Empirical status. Empirical work to date is preliminary computational probing rather than empirical validation. The companion empirical paper's parabel-ensemble (Paper 4, Pødenphant Lund 2026g, in preparation) reports direction-consistent inverted-U patterns on four input-intensity axes of the Qwen2.5 family, with chunking-density additionally replicated on DeepSeek-V3 and Llama-3.1-70B. A fifth tested axis (violation magnitude) produced a null. The within-event / between-event consolidation-layer distinction was developed in response to that null and is treated as a post-hoc framework refinement consistent with the null, not as an independent prediction the null confirmed.
What this paper is: a programmatic statement of a candidate schema, a stratified accounting of its empirical readiness, an explicit list of the falsifiers it commits to, and a candidate operationalisation of its central term (coherence) on one substrate kind (silicon).
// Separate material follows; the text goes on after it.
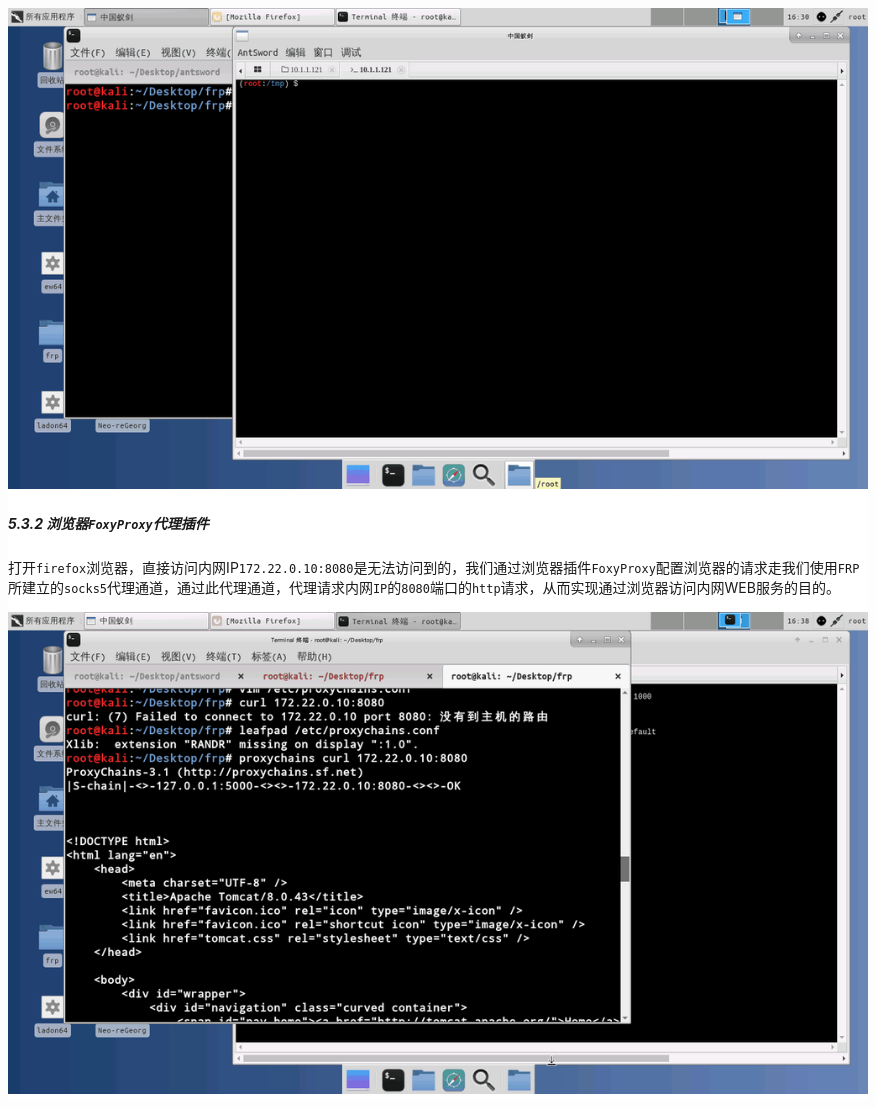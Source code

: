 ![21.gif](%E5%8F%8C%E5%B1%82%E5%86%85%E7%BD%91%E6%B8%97%E9%80%8F%E8%99%9A%E6%8B%9F%E4%BB%BF%E7%9C%9F%E5%AE%9E%E6%88%98.assets/headImg.actionguideImg=5418e311-10f7-4f5e-845a-9ebe5dd6ba69.gif)

##### 5.3.2 浏览器`FoxyProxy`代理插件

打开`firefox`浏览器，直接访问内网IP`172.22.0.10:8080`是无法访问到的，我们通过浏览器插件`FoxyProxy`配置浏览器的请求走我们使用`FRP`所建立的`socks5`代理通道，通过此代理通道，代理请求内网`IP`的`8080`端口的`http`请求，从而实现通过浏览器访问内网WEB服务的目的。

![22.gif](%E5%8F%8C%E5%B1%82%E5%86%85%E7%BD%91%E6%B8%97%E9%80%8F%E8%99%9A%E6%8B%9F%E4%BB%BF%E7%9C%9F%E5%AE%9E%E6%88%98.assets/headImg.actionguideImg=7c5ec13b-b647-4e17-b354-27bbac82a8bf.gif)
What this paper is not: a confirmed unifying theory, a validated three-parameter reduction, a demonstration that the schema's central predictions hold, or a replacement for the existing native-vocabulary treatments of any of the nine traditions. Readers should expect a research direction worth pursuing, not a result.
The three-way trade-off
The schema rests on three independently-attested principles from physical theory, recombined to express learning dynamics:
- Reception (matched-filter; Woodward 1953): signal-to-noise ratio is maximised when receiver response matches signal structure. In the framework: maximum information transfers when data friction structure d(t) matches model capacity structure m(t). But perfect match produces no residual, no state-change, no hysteresis crossing. Perfect reception is the wrong regime for learning.
- Learning (hysteresis; Stoner–Wohlfarth 1948): state-change in bounded substrates is hysteretic. Updates happen only when input exceeds a coercivity threshold c, below which the substrate returns to its prior state once input is withdrawn. The framework's claim: |d − m| > c is the necessary condition for any encoding to occur.
- Flow: when |d − m| far exceeds coercivity, no coherent resolution of the mismatch occurs. Gradient updates become diffuse, competing routes fail to commit, computational pathways break down. In the race architecture of bounded-rational computation, this is the regime where parallel evaluation does not produce accumulation.
The three principles compose multiplicatively. The optimum for total learning lies in the transitional band between sub-coercivity and flow-breakdown — once c, r, χ, and the coherence function are specified for a given substrate. The unspecified-coherence weakness is acknowledged explicitly as a live theoretical limitation, not minimised.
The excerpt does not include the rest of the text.